Hawaiian Telcom files for bankruptcy protection
Hawaiian Telcom Communications Inc., the largest telephone company on the Hawaiian islands, said Monday that it has filed for Ch. 11 bankruptcy protection.
The company had been working with creditors since October on a debt-restructuring agreement and said it decided the bankruptcy-protection filing was the best course of action. It blamed the filing partly on increased competition, economic volatility and its failure to meet capital expenditure needs.
Hawaiian Telcom posted a loss of $34 million in the third quarter, its third straight quarterly loss this year. Last month the company filed documents with the federal Securities Exchange Commission stating that it may seek court protection if talks with creditors failed.

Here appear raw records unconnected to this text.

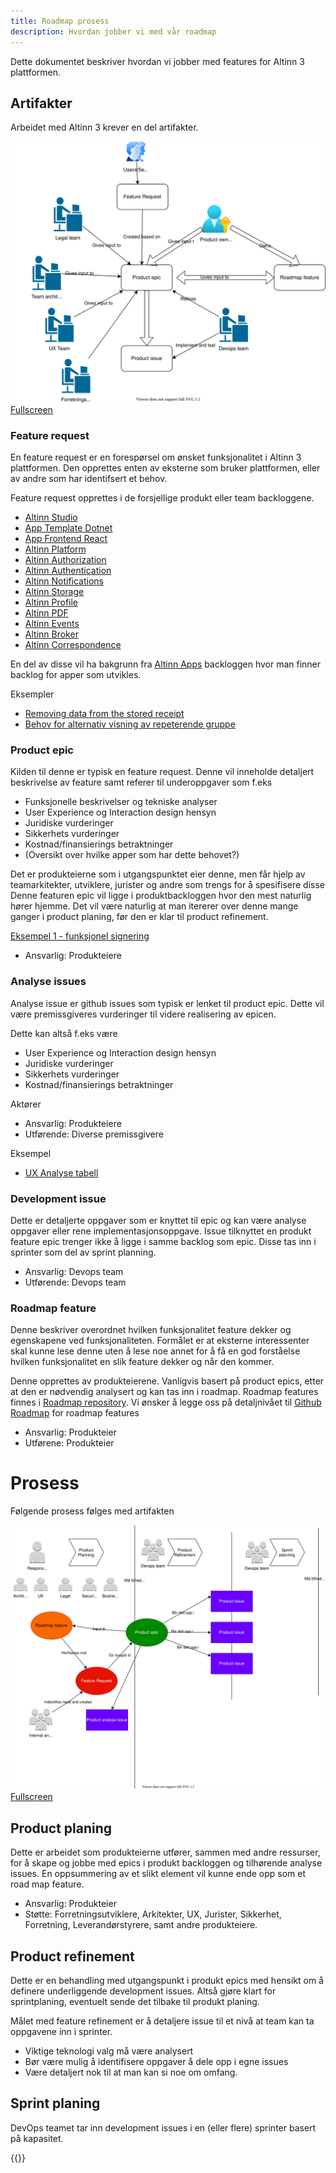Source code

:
 ```yaml
---
title: Roadmap prosess
description: Hvordan jobber vi med vår roadmap
---
```

Dette dokumentet beskriver hvordan vi jobber med features for Altinn 3 plattformen.

## Artifakter
Arbeidet med Altinn 3 krever en del artifakter.

![Backlogs](roadmap.drawio.svg "Artifakter")
[Fullscreen](roadmap.drawio.svg)

### Feature request
En feature request er en forespørsel om ønsket funksjonalitet i Altinn 3 plattformen. Den opprettes enten av eksterne
som bruker plattformen, eller av andre som har identifsert et behov.

Feature request opprettes i de forsjellige produkt eller team backloggene.
- [Altinn Studio](https://github.com/Altinn/altinn-studio/labels/kind%2Ffeature-request)
- [App Template Dotnet](https://github.com/Altinn/app-template-dotnet/issues?q=is%3Aissue+is%3Aopen+sort%3Aupdated-desc)
- [App Frontend React](https://github.com/Altinn/app-frontend-react/issues?q=is%3Aissue+is%3Aopen+sort%3Aupdated-desc)
- [Altinn Platform](https://github.com/Altinn/altinn-platform/labels/kind%2Ffeature-request)
- [Altinn Authorization](https://github.com/Altinn/altinn-authorization/issues?q=is%3Aissue+is%3Aopen+sort%3Aupdated-desc)
- [Altinn Authentication](https://github.com/Altinn/altinn-authentication/issues?q=is%3Aissue+is%3Aopen+sort%3Aupdated-desc)
- [Altinn Notifications](https://github.com/Altinn/altinn-notifications/issues?q=is%3Aissue+is%3Aopen+sort%3Aupdated-desc)
- [Altinn Storage](https://github.com/Altinn/altinn-storage/issues?q=is%3Aissue+is%3Aopen+sort%3Aupdated-desc)
- [Altinn Profile](https://github.com/Altinn/altinn-profile/issues?q=is%3Aissue+is%3Aopen+sort%3Aupdated-desc)
- [Altinn PDF](https://github.com/Altinn/altinn-pdf/issues?q=is%3Aissue+is%3Aopen+sort%3Aupdated-desc)
- [Altinn Events](https://github.com/Altinn/altinn-events/issues?q=is%3Aissue+is%3Aopen+sort%3Aupdated-desc)
- [Altinn Broker](https://github.com/Altinn/altinn-broker/issues?q=is%3Aissue+is%3Aopen+sort%3Aupdated-desc)
- [Altinn Correspondence](https://github.com/Altinn/altinn-correspondence/issues?q=is%3Aissue+is%3Aopen+sort%3Aupdated-desc)

En del av disse vil ha bakgrunn fra [Altinn Apps](https://github.com/Altinn/apps-backlog/issues/issues?page=2&q=is%3Aissue+is%3Aopen) backloggen hvor man finner backlog for apper som utvikles.

Eksempler
- [Removing data from the stored receipt](https://github.com/Altinn/altinn-studio/issues/7839)
- [Behov for alternativ visning av repeterende gruppe](https://github.com/Altinn/altinn-studio/issues/7602)

### Product epic
Kilden til denne er typisk en feature request. 
Denne vil inneholde detaljert beskrivelse av feature samt referer til underoppgaver som f.eks
- Funksjonelle beskrivelser og tekniske analyser
- User Experience og Interaction design hensyn
- Juridiske vurderinger
- Sikkerhets vurderinger
- Kostnad/finansierings betraktninger
- (Oversikt over hvilke apper som har dette behovet?)

Det er produkteierne som i utgangspunktet eier denne, men får hjelp av teamarkitekter, utviklere, jurister og andre som trengs for å spesifisere disse
Denne featuren epic vil ligge i produktbackloggen hvor den mest naturlig hører hjemme. 
Det vil være naturlig at man itererer over denne mange ganger i product planing, før den er klar til product refinement.

[Eksempel 1 - funksjonel signering](https://github.com/Altinn/app-template-dotnet/issues/16)

- Ansvarlig: Produkteiere


### Analyse issues
Analyse issue er github issues som typisk er lenket til product epic. 
Dette vil være premissgiveres vurderinger til videre realisering av epicen. 

Dette kan altså f.eks være
- User Experience og Interaction design hensyn
- Juridiske vurderinger
- Sikkerhets vurderinger
- Kostnad/finansierings betraktninger

Aktører
- Ansvarlig: Produkteiere
- Utførende: Diverse premissgivere

Eksempel
- [UX Analyse tabell](https://github.com/Altinn/altinn-studio/issues/7750)

### Development issue
Dette er detaljerte oppgaver som er knyttet til epic og kan være analyse oppgaver eller rene implementasjonsoppgave.
Issue tilknyttet en produkt feature epic trenger ikke å ligge i samme backlog som epic. 
Disse tas inn i sprinter som del av sprint planning.

- Ansvarlig: Devops team
- Utførende: Devops team


### Roadmap feature
Denne beskriver overordnet hvilken funksjonalitet feature dekker og egenskapene ved funksjonaliteten.
Formålet er at eksterne interessenter skal kunne lese denne uten å lese noe annet for å få en god forståelse hvilken funksjonalitet en slik feature dekker og når den kommer.

Denne opprettes av produkteierene. 
Vanligvis basert på product epics, etter at den er nødvendig analysert og kan tas inn i roadmap.
Roadmap features finnes i [Roadmap repository](https://github.com/Altinn/altinn-roadmap/issues).
Vi ønsker å legge oss på detaljnivået til [Github Roadmap](https://github.com/orgs/github/projects/4247) for roadmap features

- Ansvarlig: Produkteier
- Utførene: Produkteier

# Prosess
Følgende prosess følges med artifakten

![Backlogs](roadmapprocess.drawio.svg "Roadmap process")
[Fullscreen](roadmapprocess.drawio.svg)

## Product planing
Dette er arbeidet som produkteierne utfører, sammen med andre ressurser, for å skape og jobbe med epics i produkt backloggen og tilhørende analyse issues.
En oppsummering av et slikt element vil kunne ende opp som et road map feature.

- Ansvarlig: Produkteier
- Støtte: Forretningsutviklere, Arkitekter, UX, Jurister, Sikkerhet, Forretning, Leverandørstyrere, samt andre produkteiere.

## Product refinement
Dette er en behandling med utgangspunkt i produkt epics med hensikt om å definere underliggende development issues.
Altså gjøre klart for sprintplaning, eventuelt sende det tilbake til produkt planing.

Målet med feature refinement er å detaljere issue til et nivå at team kan ta oppgavene inn i sprinter. 

- Viktige teknologi valg må være analysert
- Bør være mulig å identifisere oppgaver å dele opp i egne issues
- Være detaljert nok til at man kan si noe om omfang. 

## Sprint planing
DevOps teamet tar inn development issues i en (eller flere) sprinter basert på kapasitet. 

{{<children />}}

Hawaiian Telcom postponed a $26 million interest payment in November and was in the midst of a 30-day grace period, which ended Monday. Hawaiian Telecom is carrying more than $1 billion in debt, the result of financing that was arranged three years ago for the company's $1.6 billion sale to Carlyle Group, a private-equity firm based in Washington, D.C.
Hawaiian Telcom said it is seeking approval from the U.S. Bankruptcy Court for the District of Delaware to use cash on hand to finance its operations.
"Our decision to restructure through a Chapter 11 filing allows the company to reduce its level of debt and reorganize its business, so we can emerge a stronger and more financially secure company better able to compete in the ever-changing communications industry," President and Chief Executive Eric Yeaman said in a statement.
The company said it has adequate liquidity to support near-term operating expenses. It had about $75 million in available cash as of Sunday, which will be used to pay workers' salaries, customer programs, vendors and suppliers and finance overall operations.